Economia
Oro nero nel deserto: Il “wildcatting” riaccende la caccia allo shale negli Emirati Arabi
Scommessa miliardaria sull’oro nero! Ad Abu Dhabi sbarca in grande stile il “wildcatting”: EOG Resources, gigante USA dello shale, cerca enormi riserve inesplorate nel deserto. Questa audace esplorazione punta a sbloccare ricchezze immense per gli Emirati e rafforzare l’asse strategico USA-Golfo. Potrebbe cambiare le carte in tavola per decenni.

Cos’è il “wildcatting” nel mondo del petrolio? Si tratta dell’esplorazione, con scavo di pozzi, di aree non prima esplorate o note per la produzione petrolifera. I pozzi così scavati sono chiamati “wildcat wells”, alla “gatto selvaggio”
Il Wildcatting anche nella Penisola Arabica
Il Wildcatting può essere fatto anche in stati già note per la produzione petrolifera, ma con aree, o tecniche, non esplorate. EOG Resources ha appena acquisito un nuovo e succulento blocco di scisto onshore ad Abu Dhabi. Annunciato venerdì, il colosso statunitense dello shale ha ottenuto la piena gestione dell’Unconventional Onshore Block 3 (UCO3), un’area di quasi 900.000 acri, 3600 kmq, di roccia ricca di petrolio nella regione di Al Dhafra, proprio nel mezzo di uno dei bacini petroliferi più seguiti al mondo.
Il blocco si trova in un bacino sovrapressurizzato, il che significa che “potrebbe sgorgare se facciamo le cose per bene”, e EOG non sta perdendo tempo. La perforazione è prevista per la seconda metà del 2025, anche se la società insiste che il suo piano di investimenti per il 2025 non subirà variazioni.

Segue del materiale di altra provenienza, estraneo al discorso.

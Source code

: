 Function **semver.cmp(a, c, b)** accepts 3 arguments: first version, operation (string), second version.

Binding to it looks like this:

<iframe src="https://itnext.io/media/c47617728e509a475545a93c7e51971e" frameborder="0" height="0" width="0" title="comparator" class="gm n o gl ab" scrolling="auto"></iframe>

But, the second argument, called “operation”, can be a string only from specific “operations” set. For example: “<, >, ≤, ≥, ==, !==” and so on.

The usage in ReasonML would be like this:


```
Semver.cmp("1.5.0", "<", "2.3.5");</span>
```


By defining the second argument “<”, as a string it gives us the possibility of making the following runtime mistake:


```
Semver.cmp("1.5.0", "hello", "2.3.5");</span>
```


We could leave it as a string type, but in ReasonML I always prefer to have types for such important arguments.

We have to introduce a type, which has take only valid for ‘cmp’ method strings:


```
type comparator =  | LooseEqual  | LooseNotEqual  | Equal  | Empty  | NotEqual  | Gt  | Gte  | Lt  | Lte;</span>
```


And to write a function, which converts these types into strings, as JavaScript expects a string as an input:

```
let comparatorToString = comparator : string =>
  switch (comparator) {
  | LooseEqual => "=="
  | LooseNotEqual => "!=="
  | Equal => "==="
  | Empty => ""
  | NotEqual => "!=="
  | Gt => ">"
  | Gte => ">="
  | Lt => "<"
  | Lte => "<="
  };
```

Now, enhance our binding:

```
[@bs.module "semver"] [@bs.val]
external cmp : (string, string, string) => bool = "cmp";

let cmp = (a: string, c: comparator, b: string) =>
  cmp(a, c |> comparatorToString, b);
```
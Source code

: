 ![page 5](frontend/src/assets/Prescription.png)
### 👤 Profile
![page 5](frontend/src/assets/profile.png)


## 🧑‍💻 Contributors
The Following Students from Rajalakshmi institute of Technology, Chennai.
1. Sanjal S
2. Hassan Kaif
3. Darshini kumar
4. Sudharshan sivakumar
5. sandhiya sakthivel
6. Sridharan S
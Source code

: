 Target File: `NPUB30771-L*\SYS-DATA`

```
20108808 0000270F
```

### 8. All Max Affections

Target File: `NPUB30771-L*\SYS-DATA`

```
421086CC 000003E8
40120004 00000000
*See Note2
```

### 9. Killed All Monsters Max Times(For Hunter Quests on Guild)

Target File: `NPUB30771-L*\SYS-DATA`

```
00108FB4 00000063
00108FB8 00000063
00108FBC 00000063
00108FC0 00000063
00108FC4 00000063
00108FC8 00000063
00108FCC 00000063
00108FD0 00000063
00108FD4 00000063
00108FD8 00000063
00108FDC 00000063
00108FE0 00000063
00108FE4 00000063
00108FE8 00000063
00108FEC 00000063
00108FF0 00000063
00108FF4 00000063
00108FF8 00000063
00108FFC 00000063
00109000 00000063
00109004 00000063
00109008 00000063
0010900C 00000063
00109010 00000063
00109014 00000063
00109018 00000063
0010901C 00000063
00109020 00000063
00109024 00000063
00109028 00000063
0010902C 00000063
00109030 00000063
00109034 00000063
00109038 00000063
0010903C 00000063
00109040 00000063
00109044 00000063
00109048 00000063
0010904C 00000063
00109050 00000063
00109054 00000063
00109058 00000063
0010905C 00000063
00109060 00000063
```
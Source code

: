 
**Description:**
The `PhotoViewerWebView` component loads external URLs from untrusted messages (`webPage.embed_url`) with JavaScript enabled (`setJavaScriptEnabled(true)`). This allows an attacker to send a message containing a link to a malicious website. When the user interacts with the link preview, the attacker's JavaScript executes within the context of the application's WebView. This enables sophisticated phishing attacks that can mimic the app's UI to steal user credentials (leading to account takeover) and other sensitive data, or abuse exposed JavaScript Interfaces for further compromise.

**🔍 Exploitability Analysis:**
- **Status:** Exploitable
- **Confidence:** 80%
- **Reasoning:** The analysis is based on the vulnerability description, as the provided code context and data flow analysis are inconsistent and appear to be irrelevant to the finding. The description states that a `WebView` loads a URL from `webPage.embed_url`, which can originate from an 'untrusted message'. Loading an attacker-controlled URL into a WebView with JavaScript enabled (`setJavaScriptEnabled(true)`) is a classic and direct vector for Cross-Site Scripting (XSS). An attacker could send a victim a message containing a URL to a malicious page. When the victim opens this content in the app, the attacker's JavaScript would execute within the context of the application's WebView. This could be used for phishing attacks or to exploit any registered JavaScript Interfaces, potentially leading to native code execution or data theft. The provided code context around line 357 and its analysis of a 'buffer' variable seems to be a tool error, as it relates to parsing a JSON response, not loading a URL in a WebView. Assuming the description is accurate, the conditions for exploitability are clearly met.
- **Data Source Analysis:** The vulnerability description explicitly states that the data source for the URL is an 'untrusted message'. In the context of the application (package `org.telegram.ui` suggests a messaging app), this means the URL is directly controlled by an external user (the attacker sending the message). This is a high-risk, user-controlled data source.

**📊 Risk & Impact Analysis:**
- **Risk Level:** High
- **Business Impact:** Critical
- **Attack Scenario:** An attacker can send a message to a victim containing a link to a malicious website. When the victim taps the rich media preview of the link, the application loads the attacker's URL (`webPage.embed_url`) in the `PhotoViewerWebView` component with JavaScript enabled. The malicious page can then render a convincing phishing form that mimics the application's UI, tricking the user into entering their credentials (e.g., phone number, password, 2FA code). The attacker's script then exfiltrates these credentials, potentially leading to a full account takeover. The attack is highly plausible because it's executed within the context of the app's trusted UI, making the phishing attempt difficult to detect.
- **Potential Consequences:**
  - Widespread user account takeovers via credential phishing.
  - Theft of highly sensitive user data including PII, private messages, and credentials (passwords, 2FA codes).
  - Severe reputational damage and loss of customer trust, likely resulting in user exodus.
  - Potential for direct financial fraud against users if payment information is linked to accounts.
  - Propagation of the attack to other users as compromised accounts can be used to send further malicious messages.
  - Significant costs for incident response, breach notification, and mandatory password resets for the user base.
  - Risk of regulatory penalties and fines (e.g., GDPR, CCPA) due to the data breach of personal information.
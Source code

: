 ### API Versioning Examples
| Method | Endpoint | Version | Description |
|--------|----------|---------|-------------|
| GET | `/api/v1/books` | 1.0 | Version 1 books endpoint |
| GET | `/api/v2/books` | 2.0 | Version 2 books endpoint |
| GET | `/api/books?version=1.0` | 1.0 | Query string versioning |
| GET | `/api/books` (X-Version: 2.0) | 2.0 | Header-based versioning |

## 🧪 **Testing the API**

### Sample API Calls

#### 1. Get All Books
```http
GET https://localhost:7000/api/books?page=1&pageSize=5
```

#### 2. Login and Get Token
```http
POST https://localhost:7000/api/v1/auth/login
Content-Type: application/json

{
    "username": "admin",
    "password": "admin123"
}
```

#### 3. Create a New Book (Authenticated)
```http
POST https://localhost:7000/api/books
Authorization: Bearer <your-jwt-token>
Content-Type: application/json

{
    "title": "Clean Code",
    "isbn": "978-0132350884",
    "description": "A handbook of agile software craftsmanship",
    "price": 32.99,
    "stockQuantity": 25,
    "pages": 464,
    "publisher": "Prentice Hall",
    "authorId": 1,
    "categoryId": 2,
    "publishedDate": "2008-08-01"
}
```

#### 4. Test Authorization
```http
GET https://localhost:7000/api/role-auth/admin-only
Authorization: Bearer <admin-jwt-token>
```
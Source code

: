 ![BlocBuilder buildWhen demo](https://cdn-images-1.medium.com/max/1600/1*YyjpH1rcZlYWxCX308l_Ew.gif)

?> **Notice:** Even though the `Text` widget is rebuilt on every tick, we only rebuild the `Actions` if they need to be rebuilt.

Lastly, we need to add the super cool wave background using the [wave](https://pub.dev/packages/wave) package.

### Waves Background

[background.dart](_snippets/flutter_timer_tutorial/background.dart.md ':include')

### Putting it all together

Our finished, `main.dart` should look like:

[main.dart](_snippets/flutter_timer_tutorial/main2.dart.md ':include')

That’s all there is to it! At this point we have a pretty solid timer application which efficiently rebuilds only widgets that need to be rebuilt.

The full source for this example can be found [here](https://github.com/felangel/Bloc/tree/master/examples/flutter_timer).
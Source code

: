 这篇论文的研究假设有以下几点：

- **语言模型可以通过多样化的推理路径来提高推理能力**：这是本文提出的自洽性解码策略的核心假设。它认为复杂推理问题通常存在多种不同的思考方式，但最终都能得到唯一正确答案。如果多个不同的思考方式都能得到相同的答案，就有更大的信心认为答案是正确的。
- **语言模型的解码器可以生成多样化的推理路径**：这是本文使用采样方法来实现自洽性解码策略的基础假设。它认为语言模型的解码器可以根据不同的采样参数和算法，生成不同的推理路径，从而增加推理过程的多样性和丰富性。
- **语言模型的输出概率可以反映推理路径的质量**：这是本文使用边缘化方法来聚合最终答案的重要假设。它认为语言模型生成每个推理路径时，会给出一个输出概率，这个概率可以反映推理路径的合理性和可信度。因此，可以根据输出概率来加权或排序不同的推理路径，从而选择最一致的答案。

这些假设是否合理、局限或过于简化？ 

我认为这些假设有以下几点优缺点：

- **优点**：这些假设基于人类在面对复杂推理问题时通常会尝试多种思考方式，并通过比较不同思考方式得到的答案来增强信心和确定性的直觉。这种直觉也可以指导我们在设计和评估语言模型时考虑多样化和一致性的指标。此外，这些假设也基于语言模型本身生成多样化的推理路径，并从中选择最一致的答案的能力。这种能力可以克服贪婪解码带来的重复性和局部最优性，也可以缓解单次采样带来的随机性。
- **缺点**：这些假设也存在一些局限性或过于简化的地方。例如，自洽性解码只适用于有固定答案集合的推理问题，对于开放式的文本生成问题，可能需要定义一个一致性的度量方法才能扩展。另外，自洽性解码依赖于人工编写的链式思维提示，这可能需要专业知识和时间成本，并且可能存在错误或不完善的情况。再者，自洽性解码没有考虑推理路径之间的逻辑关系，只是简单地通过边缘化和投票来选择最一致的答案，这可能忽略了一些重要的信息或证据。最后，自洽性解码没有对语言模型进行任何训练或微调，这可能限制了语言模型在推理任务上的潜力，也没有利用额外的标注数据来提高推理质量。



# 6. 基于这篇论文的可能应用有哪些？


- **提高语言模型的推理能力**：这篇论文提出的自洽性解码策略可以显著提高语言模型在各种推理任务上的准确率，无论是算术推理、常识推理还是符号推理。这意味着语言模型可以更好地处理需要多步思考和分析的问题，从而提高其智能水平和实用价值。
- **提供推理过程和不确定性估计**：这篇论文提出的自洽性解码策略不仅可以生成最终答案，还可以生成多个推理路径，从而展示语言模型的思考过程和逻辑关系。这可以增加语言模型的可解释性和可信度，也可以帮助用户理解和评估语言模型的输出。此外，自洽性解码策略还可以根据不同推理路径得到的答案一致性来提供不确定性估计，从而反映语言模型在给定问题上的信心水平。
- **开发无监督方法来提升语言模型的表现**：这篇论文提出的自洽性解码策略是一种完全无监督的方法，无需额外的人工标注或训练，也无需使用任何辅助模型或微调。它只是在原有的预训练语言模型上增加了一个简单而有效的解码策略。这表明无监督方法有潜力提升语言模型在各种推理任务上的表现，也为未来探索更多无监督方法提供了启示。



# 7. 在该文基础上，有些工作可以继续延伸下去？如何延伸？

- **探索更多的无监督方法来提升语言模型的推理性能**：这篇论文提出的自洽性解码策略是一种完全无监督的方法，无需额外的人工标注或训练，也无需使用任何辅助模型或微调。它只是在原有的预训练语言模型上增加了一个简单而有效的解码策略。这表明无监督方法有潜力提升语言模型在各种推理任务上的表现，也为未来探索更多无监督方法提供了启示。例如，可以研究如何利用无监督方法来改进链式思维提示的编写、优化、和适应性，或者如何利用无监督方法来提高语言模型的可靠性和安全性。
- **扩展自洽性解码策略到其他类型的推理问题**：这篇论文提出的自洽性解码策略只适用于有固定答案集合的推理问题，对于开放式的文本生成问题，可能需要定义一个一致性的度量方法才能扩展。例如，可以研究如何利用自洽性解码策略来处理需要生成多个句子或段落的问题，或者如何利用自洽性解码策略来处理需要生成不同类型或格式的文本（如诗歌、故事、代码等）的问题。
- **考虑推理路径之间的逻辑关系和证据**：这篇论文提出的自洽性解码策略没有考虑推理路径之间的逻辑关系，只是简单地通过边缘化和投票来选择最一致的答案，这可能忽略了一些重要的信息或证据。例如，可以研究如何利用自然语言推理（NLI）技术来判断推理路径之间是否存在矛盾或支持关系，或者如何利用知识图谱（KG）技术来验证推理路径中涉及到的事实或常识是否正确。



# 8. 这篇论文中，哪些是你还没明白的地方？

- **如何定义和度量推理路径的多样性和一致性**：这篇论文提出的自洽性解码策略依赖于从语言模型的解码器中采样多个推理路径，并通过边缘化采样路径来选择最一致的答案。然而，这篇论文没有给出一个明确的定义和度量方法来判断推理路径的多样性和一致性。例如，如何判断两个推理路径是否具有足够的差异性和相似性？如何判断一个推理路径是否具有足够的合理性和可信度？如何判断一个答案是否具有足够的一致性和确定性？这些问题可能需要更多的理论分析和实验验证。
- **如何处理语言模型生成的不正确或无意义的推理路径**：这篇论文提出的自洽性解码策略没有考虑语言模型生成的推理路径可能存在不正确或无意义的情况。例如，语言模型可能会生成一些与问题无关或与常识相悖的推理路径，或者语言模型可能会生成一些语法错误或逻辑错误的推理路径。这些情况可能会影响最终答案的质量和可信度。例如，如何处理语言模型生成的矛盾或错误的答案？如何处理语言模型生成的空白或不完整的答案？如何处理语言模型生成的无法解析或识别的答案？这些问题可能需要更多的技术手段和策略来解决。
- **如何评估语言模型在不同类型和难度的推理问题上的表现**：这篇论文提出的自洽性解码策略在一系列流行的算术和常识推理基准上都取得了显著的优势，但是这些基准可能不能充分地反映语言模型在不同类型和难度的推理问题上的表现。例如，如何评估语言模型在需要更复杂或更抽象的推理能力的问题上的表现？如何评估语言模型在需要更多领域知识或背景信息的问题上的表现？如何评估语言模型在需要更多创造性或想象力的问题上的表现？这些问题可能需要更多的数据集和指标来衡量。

ADNOC, la compagnia petrolifera nazionale degli Emirati Arabi Uniti, farà da spalla nella fase di esplorazione, per poi eventualmente entrare in gioco con una partecipazione se il progetto diventerà commerciale.
Questa mossa arriva sulla scia del tour milionario del presidente Trump nel Golfo, dove gli Stati Uniti e gli Emirati Arabi Uniti hanno promesso un investimento vertiginoso di 440 miliardi di dollari nel settore energetico fino al 2035. L’operazione di EOG non fa tecnicamente parte di quel fondo, ma la tempistica fa sicuramente pensare che stia cavalcando la stessa onda di petrolio-diplomazia e spavalderia dello shale.
Ezra Yacob, CEO di EOG, ha dichiarato che la società è “entusiasta” del potenziale di sviluppo orizzontale del bacino. Traduzione: vedono una ricchezza enorme in stile Permiano sotto la sabbia e non hanno paura di fratturarla.
Resta da vedere se EOG riuscirà a replicare la magia del Texas in terra straniera, ma una cosa è certa: tra campus dedicati all’intelligenza artificiale, megaprogetti sull’idrogeno e ora la spinta allo shale negli Emirati Arabi Uniti, la bromance energetica tra Stati Uniti e Golfo è tornata in pieno vigore.
All’inizio di questo mese, EOG Resources ha riportato un solido utile netto rettificato di 1,6 miliardi di dollari nel primo trimestre, con un flusso di cassa libero di 1,3 miliardi di dollari.
Perché è importante
Lo sfruttamento di questi pozzi wildcat, sconosciuti e quindi del petrolio con tecniche shake oil può incrementare le già notevoli riserve petrolifere degli Emirati Arabi Uniti, stimate in 98 miliardi di barili di petrolio, garantendo la ricchezza del Paese ancora per decenni.